Saved data entries
────────────────────
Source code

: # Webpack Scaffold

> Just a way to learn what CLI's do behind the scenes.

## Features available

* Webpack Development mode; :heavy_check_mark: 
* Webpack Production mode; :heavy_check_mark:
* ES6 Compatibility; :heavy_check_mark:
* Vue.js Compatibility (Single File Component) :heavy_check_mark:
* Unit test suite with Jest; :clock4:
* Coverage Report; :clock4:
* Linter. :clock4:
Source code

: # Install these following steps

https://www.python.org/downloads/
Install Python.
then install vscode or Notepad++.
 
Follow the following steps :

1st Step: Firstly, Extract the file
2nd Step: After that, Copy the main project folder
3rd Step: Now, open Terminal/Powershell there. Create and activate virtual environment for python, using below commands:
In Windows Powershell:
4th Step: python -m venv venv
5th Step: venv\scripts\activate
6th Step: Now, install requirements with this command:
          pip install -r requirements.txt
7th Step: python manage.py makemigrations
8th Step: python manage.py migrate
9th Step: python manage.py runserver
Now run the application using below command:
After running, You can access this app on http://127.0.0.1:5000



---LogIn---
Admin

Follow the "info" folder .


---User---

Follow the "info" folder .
────────────────────
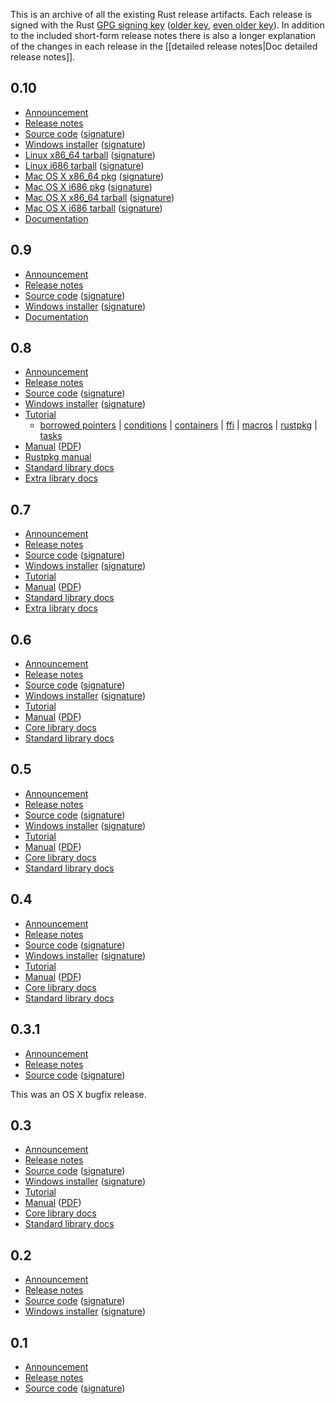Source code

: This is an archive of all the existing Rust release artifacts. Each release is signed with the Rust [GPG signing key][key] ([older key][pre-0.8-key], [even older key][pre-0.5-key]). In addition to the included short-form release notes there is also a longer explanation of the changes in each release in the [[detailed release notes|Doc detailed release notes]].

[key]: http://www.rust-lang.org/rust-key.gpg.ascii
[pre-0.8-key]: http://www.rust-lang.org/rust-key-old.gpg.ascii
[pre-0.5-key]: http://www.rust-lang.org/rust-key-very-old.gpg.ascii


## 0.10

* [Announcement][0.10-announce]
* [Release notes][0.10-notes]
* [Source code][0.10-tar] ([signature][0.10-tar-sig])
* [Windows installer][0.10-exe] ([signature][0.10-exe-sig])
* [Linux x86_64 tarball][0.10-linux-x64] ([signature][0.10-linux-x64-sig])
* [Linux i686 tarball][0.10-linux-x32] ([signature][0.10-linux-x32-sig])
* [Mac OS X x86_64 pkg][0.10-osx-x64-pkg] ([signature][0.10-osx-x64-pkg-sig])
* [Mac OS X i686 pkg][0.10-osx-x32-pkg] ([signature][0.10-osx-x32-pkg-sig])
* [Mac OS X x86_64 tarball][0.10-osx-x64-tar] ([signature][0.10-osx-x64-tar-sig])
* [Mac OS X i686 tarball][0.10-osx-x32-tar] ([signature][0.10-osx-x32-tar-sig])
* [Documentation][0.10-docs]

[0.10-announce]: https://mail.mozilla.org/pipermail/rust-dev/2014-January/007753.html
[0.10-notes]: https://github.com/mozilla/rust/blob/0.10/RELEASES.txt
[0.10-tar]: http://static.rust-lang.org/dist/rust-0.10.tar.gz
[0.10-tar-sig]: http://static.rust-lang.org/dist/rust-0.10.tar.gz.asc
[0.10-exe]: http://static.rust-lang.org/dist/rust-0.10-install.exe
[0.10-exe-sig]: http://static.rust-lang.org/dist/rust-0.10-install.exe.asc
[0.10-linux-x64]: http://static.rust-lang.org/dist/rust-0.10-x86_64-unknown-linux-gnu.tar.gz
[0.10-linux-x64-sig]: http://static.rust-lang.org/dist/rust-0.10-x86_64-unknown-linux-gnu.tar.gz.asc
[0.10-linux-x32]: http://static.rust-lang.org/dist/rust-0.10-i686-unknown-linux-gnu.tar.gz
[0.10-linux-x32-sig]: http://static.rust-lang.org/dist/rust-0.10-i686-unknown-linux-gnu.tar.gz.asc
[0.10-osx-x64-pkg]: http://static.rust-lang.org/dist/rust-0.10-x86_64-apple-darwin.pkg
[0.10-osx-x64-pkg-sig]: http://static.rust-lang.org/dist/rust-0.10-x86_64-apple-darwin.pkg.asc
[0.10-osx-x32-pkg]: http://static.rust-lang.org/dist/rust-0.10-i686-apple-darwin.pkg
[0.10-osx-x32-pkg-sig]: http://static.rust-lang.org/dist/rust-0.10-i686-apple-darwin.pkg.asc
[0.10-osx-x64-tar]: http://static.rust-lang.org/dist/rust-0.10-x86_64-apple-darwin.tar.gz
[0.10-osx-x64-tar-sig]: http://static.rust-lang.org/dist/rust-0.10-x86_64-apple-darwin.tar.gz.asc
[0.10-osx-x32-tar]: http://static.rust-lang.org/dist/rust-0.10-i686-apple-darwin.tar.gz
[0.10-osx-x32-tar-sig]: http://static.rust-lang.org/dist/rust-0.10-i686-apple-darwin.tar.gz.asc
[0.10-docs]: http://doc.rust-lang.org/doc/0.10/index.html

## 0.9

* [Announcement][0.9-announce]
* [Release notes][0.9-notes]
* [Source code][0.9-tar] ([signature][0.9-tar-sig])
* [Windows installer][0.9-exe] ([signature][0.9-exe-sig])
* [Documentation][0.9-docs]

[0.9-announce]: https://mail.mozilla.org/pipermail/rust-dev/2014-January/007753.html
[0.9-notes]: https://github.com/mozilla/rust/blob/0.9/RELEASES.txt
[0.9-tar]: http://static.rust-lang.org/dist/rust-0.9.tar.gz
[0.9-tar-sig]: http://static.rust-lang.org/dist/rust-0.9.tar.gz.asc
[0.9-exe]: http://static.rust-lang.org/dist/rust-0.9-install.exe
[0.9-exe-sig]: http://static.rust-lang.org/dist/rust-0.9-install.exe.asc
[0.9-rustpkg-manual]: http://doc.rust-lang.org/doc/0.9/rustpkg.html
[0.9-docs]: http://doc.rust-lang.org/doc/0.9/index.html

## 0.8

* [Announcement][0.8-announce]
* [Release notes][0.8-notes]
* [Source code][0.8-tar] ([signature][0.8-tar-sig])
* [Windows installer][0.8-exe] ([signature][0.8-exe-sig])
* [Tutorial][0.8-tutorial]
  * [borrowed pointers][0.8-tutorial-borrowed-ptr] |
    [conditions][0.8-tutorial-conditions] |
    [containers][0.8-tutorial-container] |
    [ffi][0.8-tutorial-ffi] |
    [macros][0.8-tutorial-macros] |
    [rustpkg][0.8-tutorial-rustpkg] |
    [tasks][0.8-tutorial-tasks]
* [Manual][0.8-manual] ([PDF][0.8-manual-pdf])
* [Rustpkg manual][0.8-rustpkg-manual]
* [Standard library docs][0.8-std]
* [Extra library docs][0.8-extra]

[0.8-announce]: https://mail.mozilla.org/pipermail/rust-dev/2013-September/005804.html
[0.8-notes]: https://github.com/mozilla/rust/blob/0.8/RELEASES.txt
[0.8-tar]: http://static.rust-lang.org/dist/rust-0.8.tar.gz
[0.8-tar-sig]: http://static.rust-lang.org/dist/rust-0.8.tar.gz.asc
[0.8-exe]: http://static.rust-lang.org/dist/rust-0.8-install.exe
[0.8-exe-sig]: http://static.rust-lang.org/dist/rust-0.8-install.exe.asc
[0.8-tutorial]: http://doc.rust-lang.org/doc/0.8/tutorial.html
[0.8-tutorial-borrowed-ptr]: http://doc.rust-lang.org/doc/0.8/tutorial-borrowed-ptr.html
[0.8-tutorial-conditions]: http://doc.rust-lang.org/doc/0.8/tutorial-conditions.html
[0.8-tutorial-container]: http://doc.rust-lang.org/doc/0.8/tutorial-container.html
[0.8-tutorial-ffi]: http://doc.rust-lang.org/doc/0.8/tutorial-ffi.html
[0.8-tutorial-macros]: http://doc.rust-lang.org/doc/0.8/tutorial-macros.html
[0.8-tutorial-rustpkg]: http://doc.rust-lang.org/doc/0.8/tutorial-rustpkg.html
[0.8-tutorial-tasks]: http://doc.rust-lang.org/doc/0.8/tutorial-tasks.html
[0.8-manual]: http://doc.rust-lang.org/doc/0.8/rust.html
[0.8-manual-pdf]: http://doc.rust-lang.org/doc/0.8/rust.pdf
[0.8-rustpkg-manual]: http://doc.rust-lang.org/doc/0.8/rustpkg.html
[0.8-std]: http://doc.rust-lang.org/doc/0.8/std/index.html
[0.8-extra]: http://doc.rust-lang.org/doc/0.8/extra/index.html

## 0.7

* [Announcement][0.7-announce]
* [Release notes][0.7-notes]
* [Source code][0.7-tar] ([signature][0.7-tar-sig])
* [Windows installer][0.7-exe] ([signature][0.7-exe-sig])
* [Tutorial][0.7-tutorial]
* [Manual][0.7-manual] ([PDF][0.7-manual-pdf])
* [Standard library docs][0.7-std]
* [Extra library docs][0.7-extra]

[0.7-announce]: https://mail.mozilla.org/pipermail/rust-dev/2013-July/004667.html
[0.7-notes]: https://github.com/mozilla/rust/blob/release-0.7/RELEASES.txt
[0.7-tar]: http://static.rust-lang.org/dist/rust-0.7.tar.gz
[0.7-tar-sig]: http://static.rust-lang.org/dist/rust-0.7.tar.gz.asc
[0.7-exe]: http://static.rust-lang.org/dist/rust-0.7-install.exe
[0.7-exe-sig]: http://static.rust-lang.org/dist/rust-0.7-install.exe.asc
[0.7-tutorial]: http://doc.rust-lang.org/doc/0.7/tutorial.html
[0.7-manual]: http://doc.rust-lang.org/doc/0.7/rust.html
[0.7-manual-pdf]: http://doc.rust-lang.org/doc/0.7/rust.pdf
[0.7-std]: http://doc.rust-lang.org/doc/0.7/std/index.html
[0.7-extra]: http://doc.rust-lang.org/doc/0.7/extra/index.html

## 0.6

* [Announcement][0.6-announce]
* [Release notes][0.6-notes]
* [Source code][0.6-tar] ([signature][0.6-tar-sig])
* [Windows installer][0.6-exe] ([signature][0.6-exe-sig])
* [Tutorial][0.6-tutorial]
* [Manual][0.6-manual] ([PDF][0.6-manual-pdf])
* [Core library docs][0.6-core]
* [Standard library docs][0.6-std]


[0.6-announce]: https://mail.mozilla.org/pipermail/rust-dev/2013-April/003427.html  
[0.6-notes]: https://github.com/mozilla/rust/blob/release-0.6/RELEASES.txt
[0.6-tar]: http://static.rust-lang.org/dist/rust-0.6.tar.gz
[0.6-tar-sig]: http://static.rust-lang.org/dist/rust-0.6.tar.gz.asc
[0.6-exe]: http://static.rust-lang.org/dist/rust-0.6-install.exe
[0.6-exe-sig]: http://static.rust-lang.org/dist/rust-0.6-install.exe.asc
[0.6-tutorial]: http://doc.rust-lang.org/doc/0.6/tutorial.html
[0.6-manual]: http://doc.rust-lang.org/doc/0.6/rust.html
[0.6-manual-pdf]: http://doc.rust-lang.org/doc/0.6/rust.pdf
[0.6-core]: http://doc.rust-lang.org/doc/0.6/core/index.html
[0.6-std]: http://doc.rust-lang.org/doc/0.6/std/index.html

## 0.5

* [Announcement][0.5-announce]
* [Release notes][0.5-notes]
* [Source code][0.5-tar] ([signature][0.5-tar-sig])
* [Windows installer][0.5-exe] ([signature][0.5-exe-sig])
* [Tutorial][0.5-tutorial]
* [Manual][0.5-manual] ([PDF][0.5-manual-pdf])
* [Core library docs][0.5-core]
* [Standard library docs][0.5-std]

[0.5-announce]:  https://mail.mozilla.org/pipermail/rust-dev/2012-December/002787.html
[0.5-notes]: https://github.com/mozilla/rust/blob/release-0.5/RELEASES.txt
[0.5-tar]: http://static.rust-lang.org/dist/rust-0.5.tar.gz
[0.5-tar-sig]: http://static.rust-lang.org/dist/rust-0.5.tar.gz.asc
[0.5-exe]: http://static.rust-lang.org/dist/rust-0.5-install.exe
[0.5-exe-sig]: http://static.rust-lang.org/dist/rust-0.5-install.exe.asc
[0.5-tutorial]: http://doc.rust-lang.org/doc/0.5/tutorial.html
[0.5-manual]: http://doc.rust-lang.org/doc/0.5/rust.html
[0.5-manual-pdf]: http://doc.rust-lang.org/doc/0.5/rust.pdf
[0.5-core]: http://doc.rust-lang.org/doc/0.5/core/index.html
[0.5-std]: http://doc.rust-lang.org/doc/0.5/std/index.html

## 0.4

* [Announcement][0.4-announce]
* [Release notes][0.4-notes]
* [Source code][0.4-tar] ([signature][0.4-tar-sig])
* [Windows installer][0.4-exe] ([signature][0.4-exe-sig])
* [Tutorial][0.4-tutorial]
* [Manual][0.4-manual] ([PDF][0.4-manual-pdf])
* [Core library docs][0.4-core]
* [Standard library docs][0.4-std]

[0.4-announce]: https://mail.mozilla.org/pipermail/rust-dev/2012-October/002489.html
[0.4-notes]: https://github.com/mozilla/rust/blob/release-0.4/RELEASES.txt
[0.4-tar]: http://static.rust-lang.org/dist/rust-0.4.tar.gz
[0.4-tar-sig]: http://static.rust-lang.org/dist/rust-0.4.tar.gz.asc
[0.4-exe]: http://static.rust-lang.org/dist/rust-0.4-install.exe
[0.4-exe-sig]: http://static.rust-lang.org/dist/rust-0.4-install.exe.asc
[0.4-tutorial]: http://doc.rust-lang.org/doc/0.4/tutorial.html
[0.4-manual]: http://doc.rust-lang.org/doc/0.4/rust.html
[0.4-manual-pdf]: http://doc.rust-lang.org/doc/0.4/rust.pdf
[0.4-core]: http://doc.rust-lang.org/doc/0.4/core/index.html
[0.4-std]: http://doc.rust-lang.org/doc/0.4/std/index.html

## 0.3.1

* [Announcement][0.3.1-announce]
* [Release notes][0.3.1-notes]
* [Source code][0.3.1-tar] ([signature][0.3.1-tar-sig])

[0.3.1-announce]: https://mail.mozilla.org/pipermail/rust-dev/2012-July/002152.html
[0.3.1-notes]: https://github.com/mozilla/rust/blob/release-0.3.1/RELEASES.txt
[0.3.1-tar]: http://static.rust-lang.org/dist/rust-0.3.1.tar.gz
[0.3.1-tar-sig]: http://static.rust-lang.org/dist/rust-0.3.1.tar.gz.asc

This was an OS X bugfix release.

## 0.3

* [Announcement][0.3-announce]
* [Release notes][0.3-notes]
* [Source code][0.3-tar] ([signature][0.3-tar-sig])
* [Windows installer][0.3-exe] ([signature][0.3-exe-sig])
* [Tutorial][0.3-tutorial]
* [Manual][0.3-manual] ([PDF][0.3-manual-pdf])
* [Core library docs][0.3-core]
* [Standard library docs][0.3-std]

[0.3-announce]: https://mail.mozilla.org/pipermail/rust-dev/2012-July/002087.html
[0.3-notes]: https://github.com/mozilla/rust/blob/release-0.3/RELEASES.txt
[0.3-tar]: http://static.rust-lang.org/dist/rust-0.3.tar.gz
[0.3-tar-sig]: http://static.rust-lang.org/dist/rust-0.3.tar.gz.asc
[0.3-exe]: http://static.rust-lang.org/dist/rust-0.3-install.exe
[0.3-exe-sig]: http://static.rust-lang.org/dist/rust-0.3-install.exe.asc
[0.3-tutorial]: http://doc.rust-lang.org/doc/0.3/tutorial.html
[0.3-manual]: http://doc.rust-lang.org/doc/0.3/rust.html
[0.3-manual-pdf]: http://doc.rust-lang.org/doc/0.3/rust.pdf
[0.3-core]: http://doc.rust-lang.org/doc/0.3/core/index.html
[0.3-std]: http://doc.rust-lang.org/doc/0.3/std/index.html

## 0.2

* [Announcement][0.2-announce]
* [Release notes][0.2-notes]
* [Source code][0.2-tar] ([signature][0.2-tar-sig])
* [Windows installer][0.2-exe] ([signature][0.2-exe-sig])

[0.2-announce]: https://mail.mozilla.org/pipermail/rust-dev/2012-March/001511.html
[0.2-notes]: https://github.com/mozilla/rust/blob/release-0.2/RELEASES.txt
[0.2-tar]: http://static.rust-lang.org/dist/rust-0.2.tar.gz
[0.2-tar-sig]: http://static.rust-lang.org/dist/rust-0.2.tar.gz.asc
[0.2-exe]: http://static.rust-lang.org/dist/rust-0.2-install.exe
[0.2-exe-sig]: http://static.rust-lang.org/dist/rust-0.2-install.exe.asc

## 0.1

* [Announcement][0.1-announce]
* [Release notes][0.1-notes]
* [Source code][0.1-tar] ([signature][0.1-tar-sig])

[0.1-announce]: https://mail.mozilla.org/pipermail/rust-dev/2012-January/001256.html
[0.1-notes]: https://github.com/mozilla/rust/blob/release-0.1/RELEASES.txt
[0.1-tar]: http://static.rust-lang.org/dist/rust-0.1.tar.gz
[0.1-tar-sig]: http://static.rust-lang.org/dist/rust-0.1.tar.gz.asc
────────────────────
Given the records above, reproduce precisely and only the lines between the line holding "This was an OS X bugfix release." and the line holding "[0.3-manual]: http://doc.rust-lang.org/doc/0.3/rust.html", inclusive.

*Task answer*.
This was an OS X bugfix release.

## 0.3

* [Announcement][0.3-announce]
* [Release notes][0.3-notes]
* [Source code][0.3-tar] ([signature][0.3-tar-sig])
* [Windows installer][0.3-exe] ([signature][0.3-exe-sig])
* [Tutorial][0.3-tutorial]
* [Manual][0.3-manual] ([PDF][0.3-manual-pdf])
* [Core library docs][0.3-core]
* [Standard library docs][0.3-std]

[0.3-announce]: https://mail.mozilla.org/pipermail/rust-dev/2012-July/002087.html
[0.3-notes]: https://github.com/mozilla/rust/blob/release-0.3/RELEASES.txt
[0.3-tar]: http://static.rust-lang.org/dist/rust-0.3.tar.gz
[0.3-tar-sig]: http://static.rust-lang.org/dist/rust-0.3.tar.gz.asc
[0.3-exe]: http://static.rust-lang.org/dist/rust-0.3-install.exe
[0.3-exe-sig]: http://static.rust-lang.org/dist/rust-0.3-install.exe.asc
[0.3-tutorial]: http://doc.rust-lang.org/doc/0.3/tutorial.html
[0.3-manual]: http://doc.rust-lang.org/doc/0.3/rust.html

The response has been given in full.